Overall Research Goal: To adapt existing methods and develop new tools for investigating phospho-regulation within the myocyte. Four different areas will be emphasized i) extensive and efficient characterization of the phospho-proteome, ii) quantification of the phosphorylation at each site, iii) identification of the kinases involved and iv) their corresponding activity.
Goal 1: Identification and quantification of phospho-proteome of cardiac myocytes including the myofilament and mitochondria subproteome.
Rationale: The fundamental importance of phosphorylation in regulation of the myocyte is well established and extensive phosphorylation of the mitochondrial subproteome is also beginning to be understood. However, there is a great need for a systematic and in-depth analysis to identify the phospho-proteome of the myocytes at the amino acid residue level. This information is required before functional assessment can begin.
Goal 2: Identification, quantification and activity of the kinase-specific phospho-proteome using peptide microarrays.
Rationale: Profiling of cardiac myocytes or tissue specifically for their kinase-driven pathways will be done using the novel approach of peptide arrays.
Goal 3: MRM quantification of known phosphorylation sites in human HF.

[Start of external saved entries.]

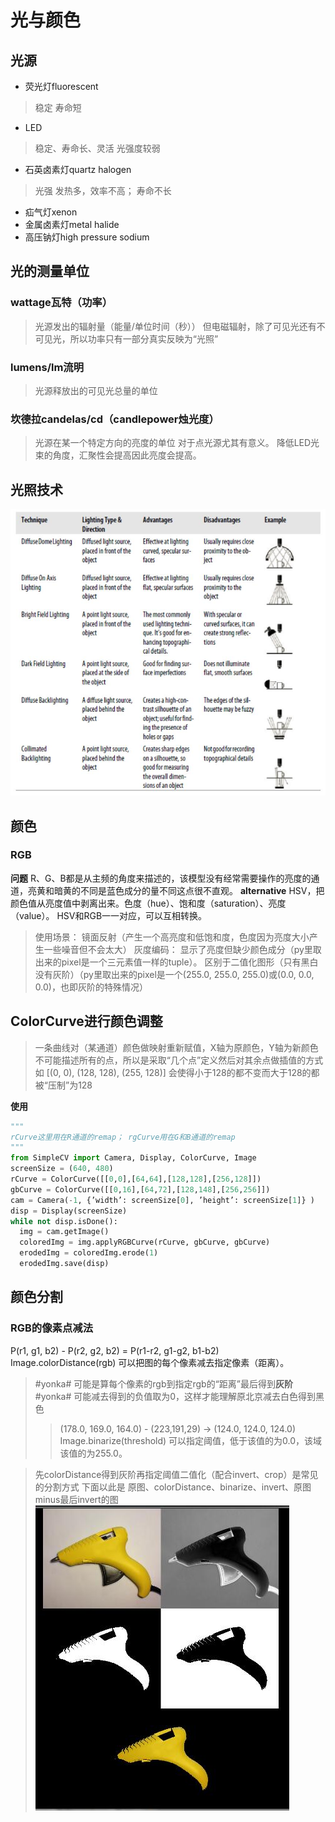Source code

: 

# 光与颜色

## 光源
* 荧光灯fluorescent
> 稳定
> 寿命短
* LED
> 稳定、寿命长、灵活
> 光强度较弱
* 石英卤素灯quartz halogen
> 光强
> 发热多，效率不高； 寿命不长
* 疝气灯xenon
* 金属卤素灯metal halide
* 高压钠灯high pressure sodium

## 光的测量单位

### wattage瓦特（功率）
> 光源发出的辐射量（能量/单位时间（秒））
> 但电磁辐射，除了可见光还有不可见光，所以功率只有一部分真实反映为“光照”

### lumens/lm流明
> 光源释放出的可见光总量的单位

### 坎德拉candelas/cd（candlepower烛光度）
> 光源在某一个特定方向的亮度的单位
> 对于点光源尤其有意义。 降低LED光束的角度，汇聚性会提高因此亮度会提高。

## 光照技术
![](images/lighting_techs.jpg)

## 颜色

### RGB
**问题** R、G、B都是从主频的角度来描述的，该模型没有经常需要操作的亮度的通道，亮黄和暗黄的不同是蓝色成分的量不同这点很不直观。
**alternative** HSV，把颜色值从亮度值中剥离出来。色度（hue）、饱和度（saturation）、亮度（value）。  HSV和RGB一一对应，可以互相转换。
> 使用场景： 镜面反射（产生一个高亮度和低饱和度，色度因为亮度大小产生一些噪音但不会太大）
> 灰度编码： 显示了亮度但缺少颜色成分（py里取出来的pixel是一个三元素值一样的tuple）。 区别于二值化图形（只有黑白没有灰阶）（py里取出来的pixel是一个(255.0, 255.0, 255.0)或(0.0, 0.0, 0.0)，也即灰阶的特殊情况）

## ColorCurve进行颜色调整
> 一条曲线对（某通道）颜色做映射重新赋值，X轴为原颜色，Y轴为新颜色
> 不可能描述所有的点，所以是采取“几个点”定义然后对其余点做插值的方式
> 如  [(0, 0), (128, 128), (255, 128)] 会使得小于128的都不变而大于128的都被“压制”为128

**使用**
```python
"""
rCurve这里用在R通道的remap； rgCurve用在G和B通道的remap
"""
from SimpleCV import Camera, Display, ColorCurve, Image
screenSize = (640, 480)
rCurve = ColorCurve([[0,0],[64,64],[128,128],[256,128]])
gbCurve = ColorCurve([[0,16],[64,72],[128,148],[256,256]])
cam = Camera(-1, {’width’: screenSize[0], ’height’: screenSize[1]} )
disp = Display(screenSize)
while not disp.isDone():
  img = cam.getImage()
  coloredImg = img.applyRGBCurve(rCurve, gbCurve, gbCurve)
  erodedImg = coloredImg.erode(1)
  erodedImg.save(disp)
```

## 颜色分割

### RGB的像素点减法
P(r1, g1, b2) - P(r2, g2, b2) = P(r1-r2, g1-g2, b1-b2)
Image.colorDistance(rgb) 可以把图的每个像素减去指定像素（距离）。
> #yonka# 可能是算每个像素的rgb到指定rgb的“距离”最后得到**灰阶**
> #yonka# 可能减去得到的负值取为0，这样才能理解原北京减去白色得到黑色
>> (178.0, 169.0, 164.0) - (223,191,29) -> (124.0, 124.0, 124.0)
Image.binarize(threshold) 可以指定阈值，低于该值的为0.0，该域该值的为255.0。

> 先colorDistance得到灰阶再指定阈值二值化（配合invert、crop）是常见的分割方式
> 下面以此是 原图、colorDistance、binarize、invert、原图minus最后invert的图
![](images/orig_colorDistance_binarize_invert_minus.jpg)
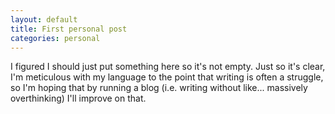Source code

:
 ```yaml
---
layout: default
title: First personal post
categories: personal
---
```

I figured I should just put something here so it's not empty. Just so it's clear, I'm meticulous with my language to the point that writing is often a struggle, so I'm hoping that by running a blog (i.e. writing without like... massively overthinking) I'll improve on that.<br>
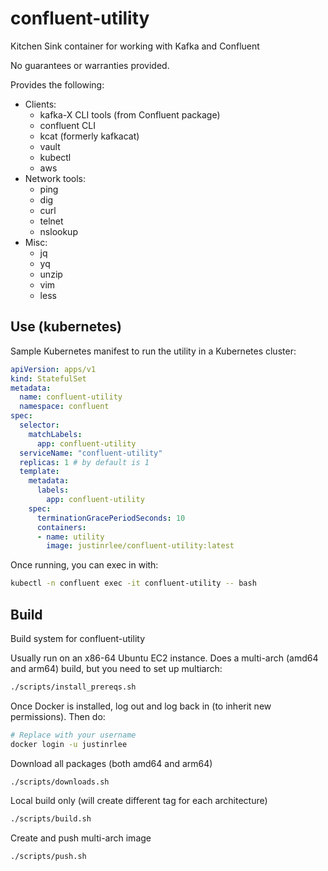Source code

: # confluent-utility
Kitchen Sink container for working with Kafka and Confluent

No guarantees or warranties provided.

Provides the following:
* Clients:
  * kafka-X CLI tools (from Confluent package)
  * confluent CLI
  * kcat (formerly kafkacat)
  * vault
  * kubectl
  * aws
* Network tools:
  * ping
  * dig
  * curl
  * telnet
  * nslookup
* Misc:
  * jq
  * yq
  * unzip
  * vim
  * less

## Use (kubernetes)

Sample Kubernetes manifest to run the utility in a Kubernetes cluster:

```yaml
apiVersion: apps/v1
kind: StatefulSet
metadata:
  name: confluent-utility
  namespace: confluent
spec:
  selector:
    matchLabels:
      app: confluent-utility
  serviceName: "confluent-utility"
  replicas: 1 # by default is 1
  template:
    metadata:
      labels:
        app: confluent-utility
    spec:
      terminationGracePeriodSeconds: 10
      containers:
      - name: utility
        image: justinrlee/confluent-utility:latest
```

Once running, you can exec in with:

```bash
kubectl -n confluent exec -it confluent-utility -- bash
```

## Build
Build system for confluent-utility

Usually run on an x86-64 Ubuntu EC2 instance. Does a multi-arch (amd64 and arm64) build, but you need to set up multiarch:

```bash
./scripts/install_prereqs.sh
```

Once Docker is installed, log out and log back in (to inherit new permissions). Then do:

```bash
# Replace with your username
docker login -u justinrlee
```

Download all packages (both amd64 and arm64)

```bash
./scripts/downloads.sh
```

Local build only (will create different tag for each architecture)

```bash
./scripts/build.sh
```

Create and push multi-arch image

```bash
./scripts/push.sh
```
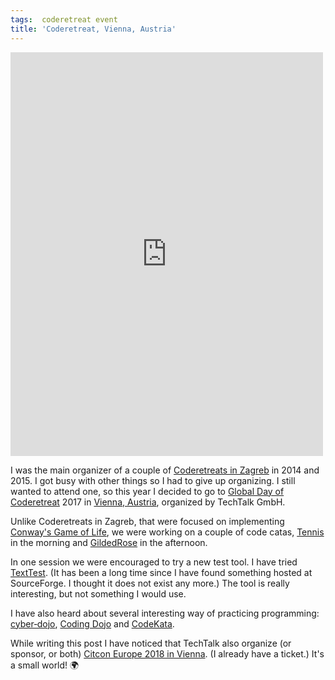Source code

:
 ```yaml
---
tags:  coderetreat event
title: 'Coderetreat, Vienna, Austria'
---
```

<iframe src="https://www.facebook.com/plugins/post.php?href=https%3A%2F%2Fwww.facebook.com%2Fmedia%2Fset%2F%3Fset%3Da.10155891155472290.1073741932.735252289%26type%3D3&width=500" width="500" height="646" style="border:none;overflow:hidden" scrolling="no" frameborder="0" allowTransparency="true"></iframe>

I was the main organizer of a couple of [Coderetreats in Zagreb](/coderetreat) in 2014 and 2015. I got busy with other things so I had to give up organizing. I still wanted to attend one, so this year I decided to go to [Global Day of Coderetreat](http://coderetreat.org/) 2017 in [Vienna, Austria](https://techtalk.at/trainings/global-day-of-coderetreat-2017/?lang=en), organized by TechTalk GmbH.

Unlike Coderetreats in Zagreb, that were focused on implementing [Conway's Game of Life](https://en.wikipedia.org/wiki/Conway%27s_Game_of_Life), we were working on a couple of code catas, [Tennis](https://github.com/emilybache/Tennis-Refactoring-Kata) in the morning and [GildedRose](https://github.com/emilybache/GildedRose-Refactoring-Kata) in the afternoon.

In one session we were encouraged to try a new test tool. I have tried [TextTest](http://texttest.sourceforge.net/). (It has been a long time since I have found something hosted at SourceForge. I thought it does not exist any more.) The tool is really interesting, but not something I would use.

I have also heard about several interesting way of practicing programming: [cyber‑dojo](http://cyber-dojo.org/), [Coding Dojo](http://www.codingdojo.com/) and [CodeKata](http://codekata.com/).

While writing this post I have noticed that TechTalk also organize (or sponsor, or both) [Citcon Europe 2018 in Vienna](https://techtalk.at/trainings/citcon-europe-2018/?lang=en). (I already have a ticket.) It's a small world! 🌍
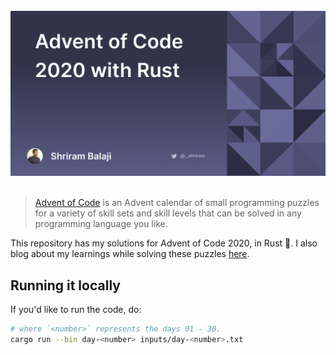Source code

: <div>
<br>
<img src="./media/cover.png" />
</br>
</div>
<br>

> [Advent of Code](https://adventofcode.com) is an Advent calendar of small programming puzzles for a variety of skill sets and skill levels that can be solved in any programming language you like.

This repository has my solutions for Advent of Code 2020, in Rust :crab:. I also blog about my learnings while solving these puzzles [here](https://hashnode.com/series/advent-of-code-2020-with-rust-cki7q68hw03wcnts153zx4aq0).


## Running it locally

If you'd like to run the code, do:

```sh
# where `<number>` represents the days 01 - 30.
cargo run --bin day-<number> inputs/day-<number>.txt
```

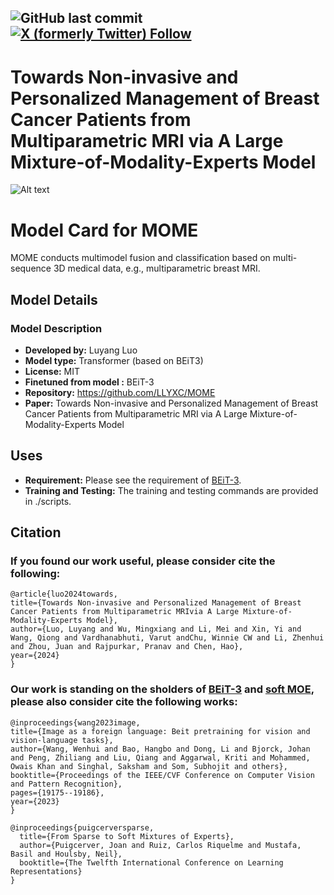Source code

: <!-- ## Towards Non-invasive and Personalized Management of Breast Cancer Patients from Multiparametric MRI via A Large Mixture-of-Modality-Experts Model-->
![GitHub last commit](https://img.shields.io/github/last-commit/birkhoffkiki/GPFM?style=flat-square)
[![X (formerly Twitter) Follow](https://img.shields.io/twitter/follow/SMARTLab_HKUST%20)](https://x.com/SMARTLab_HKUST)
--- 

# Towards Non-invasive and Personalized Management of Breast Cancer Patients from Multiparametric MRI via A Large Mixture-of-Modality-Experts Model

![Alt text](figures/Framework.jpg "Overall Framework of MOME")

# Model Card for MOME
MOME conducts multimodel fusion and classification based on multi-sequence 3D medical data, e.g., multiparametric breast MRI.

## Model Details

### Model Description

<!-- Provide a longer summary of what this model is. -->


- **Developed by:** Luyang Luo
- **Model type:** Transformer (based on BEiT3)
- **License:** MIT
- **Finetuned from model :** BEiT-3
- **Repository:** https://github.com/LLYXC/MOME
- **Paper:** Towards Non-invasive and Personalized Management of Breast Cancer Patients from Multiparametric MRI via A Large Mixture-of-Modality-Experts Model

## Uses

<!-- Address questions around how the model is intended to be used, including the foreseeable users of the model and those affected by the model. -->
- **Requirement:** Please see the requirement of [BEiT-3](https://github.com/microsoft/unilm/tree/master/beit3).
- **Training and Testing:** The training and testing commands are provided in ./scripts.

## Citation
### If you found our work useful, please consider cite the following:
```
@article{luo2024towards,
title={Towards Non-invasive and Personalized Management of Breast Cancer Patients from Multiparametric MRIvia A Large Mixture-of-Modality-Experts Model},
author={Luo, Luyang and Wu, Mingxiang and Li, Mei and Xin, Yi and Wang, Qiong and Vardhanabhuti, Varut andChu, Winnie CW and Li, Zhenhui and Zhou, Juan and Rajpurkar, Pranav and Chen, Hao},
year={2024}
}
```

### Our work is standing on the sholders of [BEiT-3](https://github.com/microsoft/unilm/tree/master/beit3) and [soft MOE](https://github.com/bwconrad/soft-moe), please also consider cite the following works:
```
@inproceedings{wang2023image,
title={Image as a foreign language: Beit pretraining for vision and vision-language tasks},
author={Wang, Wenhui and Bao, Hangbo and Dong, Li and Bjorck, Johan and Peng, Zhiliang and Liu, Qiang and Aggarwal, Kriti and Mohammed, Owais Khan and Singhal, Saksham and Som, Subhojit and others},
booktitle={Proceedings of the IEEE/CVF Conference on Computer Vision and Pattern Recognition},
pages={19175--19186},
year={2023}
}
```
```
@inproceedings{puigcerversparse,
  title={From Sparse to Soft Mixtures of Experts},
  author={Puigcerver, Joan and Ruiz, Carlos Riquelme and Mustafa, Basil and Houlsby, Neil},
  booktitle={The Twelfth International Conference on Learning Representations}
}
```

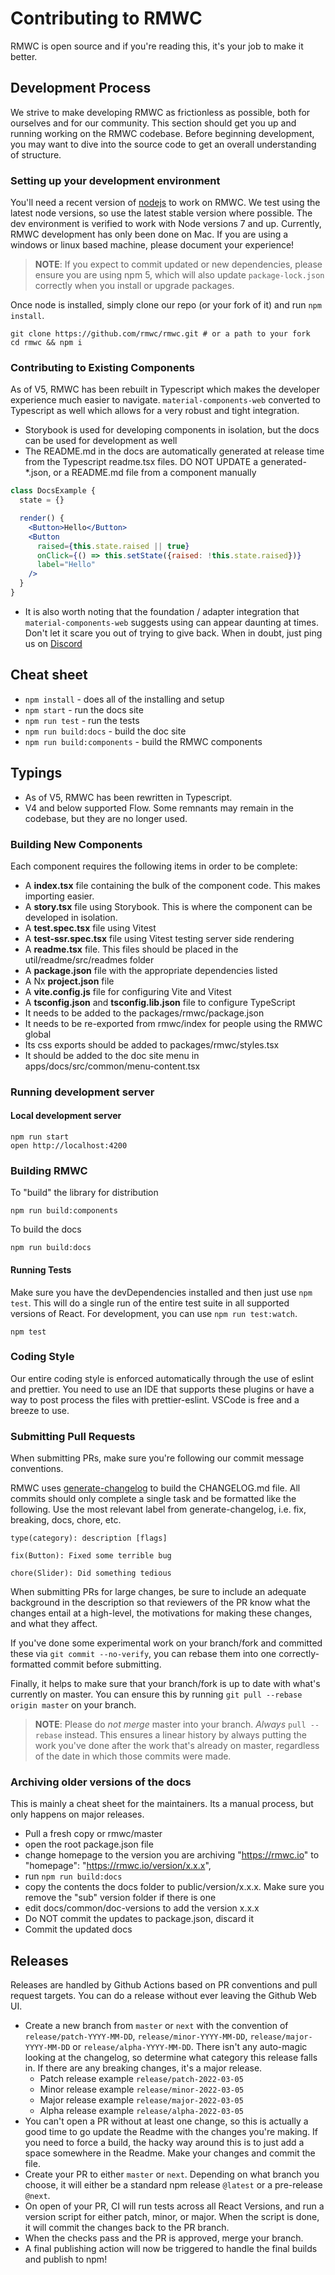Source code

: # Contributing to RMWC

RMWC is open source and if you're reading this, it's your job to make it better.

## Development Process

We strive to make developing RMWC as frictionless as possible, both for ourselves and for our community. This section should get you up and running working on the RMWC codebase. Before beginning development, you may want to dive into the source code to get an overall understanding of structure.

### Setting up your development environment

You'll need a recent version of [nodejs](https://nodejs.org/en/) to work on RMWC. We test using the latest node versions, so use the latest stable version where possible. The dev environment is verified to work with Node versions 7 and up. Currently, RMWC development has only been done on Mac. If you are using a windows or linux based machine, please document your experience!

> **NOTE**: If you expect to commit updated or new dependencies, please ensure you are using npm 5, which will
> also update `package-lock.json` correctly when you install or upgrade packages.

Once node is installed, simply clone our repo (or your fork of it) and run `npm install`.

```
git clone https://github.com/rmwc/rmwc.git # or a path to your fork
cd rmwc && npm i
```

### Contributing to Existing Components

As of V5, RMWC has been rebuilt in Typescript which makes the developer experience much easier to navigate. `material-components-web` converted to Typescript as well which allows for a very robust and tight integration.

- Storybook is used for developing components in isolation, but the docs can be used for development as well
- The README.md in the docs are automatically generated at release time from the Typescript readme.tsx files. DO NOT UPDATE a generated-\*.json, or a README.md file from a component manually

```jsx
class DocsExample {
  state = {}

  render() {
    <Button>Hello</Button>
    <Button
      raised={this.state.raised || true}
      onClick={() => this.setState({raised: !this.state.raised})}
      label="Hello"
    />
  }
}
```

- It is also worth noting that the foundation / adapter integration that `material-components-web` suggests using can appear daunting at times. Don't let it scare you out of trying to give back. When in doubt, just ping us on [Discord](https://discordapp.com/invite/4BSUxCW)

## Cheat sheet

- `npm install` - does all of the installing and setup
- `npm start` - run the docs site
- `npm run test` - run the tests
- `npm run build:docs` - build the doc site
- `npm run build:components` - build the RMWC components

## Typings

- As of V5, RMWC has been rewritten in Typescript.
- V4 and below supported Flow. Some remnants may remain in the codebase, but they are no longer used.

### Building New Components

Each component requires the following items in order to be complete:

- A **index.tsx** file containing the bulk of the component code. This makes importing easier.
- A **story.tsx** file using Storybook. This is where the component can be developed in isolation.
- A **test.spec.tsx** file using Vitest
- A **test-ssr.spec.tsx** file using Vitest testing server side rendering
- A **readme.tsx** file. This files should be placed in the util/readme/src/readmes folder
- A **package.json** file with the appropriate dependencies listed
- A Nx **project.json** file
- A **vite.config.js** file for configuring Vite and Vitest
- A **tsconfig.json** and **tsconfig.lib.json** file to configure TypeScript
- It needs to be added to the packages/rmwc/package.json
- It needs to be re-exported from rmwc/index for people using the RMWC global
- Its css exports should be added to packages/rmwc/styles.tsx
- It should be added to the doc site menu in apps/docs/src/common/menu-content.tsx

### Running development server

#### Local development server

```
npm run start
open http://localhost:4200
```

### Building RMWC

To "build" the library for distribution

```
npm run build:components
```

To build the docs

```
npm run build:docs
```

#### Running Tests

Make sure you have the devDependencies installed and then just use `npm test`. This will do a single run of the entire test suite in all supported versions of React. For development, you can use `npm run test:watch`.

```
npm test
```

### Coding Style

Our entire coding style is enforced automatically through the use of eslint and prettier. You need to use an IDE that supports these plugins or have a way to post process the files with prettier-eslint. VSCode is free and a breeze to use.

### Submitting Pull Requests

When submitting PRs, make sure you're following our commit message conventions.

RMWC uses [generate-changelog](https://www.npmjs.com/package/generate-changelog) to build the CHANGELOG.md file. All commits should only complete a single task and be formatted like the following. Use the most relevant label from generate-changelog, i.e. fix, breaking, docs, chore, etc.

```
type(category): description [flags]

fix(Button): Fixed some terrible bug

chore(Slider): Did something tedious
```

When submitting PRs for large changes, be sure to include an adequate background in the description
so that reviewers of the PR know what the changes entail at a high-level, the motivations for making
these changes, and what they affect.

If you've done some experimental work on your branch/fork and committed these via `git commit --no-verify`, you can rebase them into one correctly-formatted commit before submitting.

Finally, it helps to make sure that your branch/fork is up to date with what's currently on master. You can ensure this by running `git pull --rebase origin master` on your branch.

> **NOTE**: Please do _not merge_ master into your branch. _Always_ `pull --rebase` instead. This ensures a linear history by always putting the work you've done after the work that's already on master, regardless of the date in which those commits were made.

### Archiving older versions of the docs

This is mainly a cheat sheet for the maintainers. Its a manual process, but only happens on major releases.

- Pull a fresh copy or rmwc/master
- open the root package.json file
- change homepage to the version you are archiving "https://rmwc.io" to "homepage": "https://rmwc.io/version/x.x.x",
- run `npm run build:docs`
- copy the contents the docs folder to public/version/x.x.x. Make sure you remove the "sub" version folder if there is one
- edit docs/common/doc-versions to add the version x.x.x
- Do NOT commit the updates to package.json, discard it
- Commit the updated docs

## Releases

Releases are handled by Github Actions based on PR conventions and pull request targets. You can do a release without ever leaving the Github Web UI.

- Create a new branch from `master` or `next` with the convention of `release/patch-YYYY-MM-DD`, `release/minor-YYYY-MM-DD`, `release/major-YYYY-MM-DD` or `release/alpha-YYYY-MM-DD`. There isn't any auto-magic looking at the changelog, so determine what category this release falls in. If there are any breaking changes, it's a major release.
  - Patch release example `release/patch-2022-03-05`
  - Minor release example `release/minor-2022-03-05`
  - Major release example `release/major-2022-03-05`
  - Alpha release example `release/alpha-2022-03-05`
- You can't open a PR without at least one change, so this is actually a good time to go update the Readme with the changes you're making. If you need to force a build, the hacky way around this is to just add a space somewhere in the Readme. Make your changes and commit the file.
- Create your PR to either `master` or `next`. Depending on what branch you choose, it will either be a standard npm release `@latest` or a pre-release `@next`.
- On open of your PR, CI will run tests across all React Versions, and run a version script for either patch, minor, or major. When the script is done, it will commit the changes back to the PR branch.
- When the checks pass and the PR is approved, merge your branch.
- A final publishing action will now be triggered to handle the final builds and publish to npm!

Rationale: MS based methods are desperately needed to allow for the easy and accurate quantification of different amino acid residues in the same or different proteins. Abs are rarely available for a specific phosphorylation sites. Hence, a proteomic method is needed that can allow easy quantification of ALL phosphorylation sites on a protein and is transferable to the broader community. MRM is a MS method that can obtain absolute concentration of multiple specific proteins and phospho-proteins in a complex mixture without the need for Abs. It is truly breakthrough technology. MRM is based on detection and quantification of signature peptides unique to a protein sequence). The advantages of MRM over quantitative western blots or ELISAs include: Ab free (unless enrichment is required), faster development, faster assays, limited fractionation, sensitivity. Multiplexing (including multiple phosphorylation sites) and precise absolute quantification. Absolute quantification is carried out by the addition of stable isotopically labeled peptides.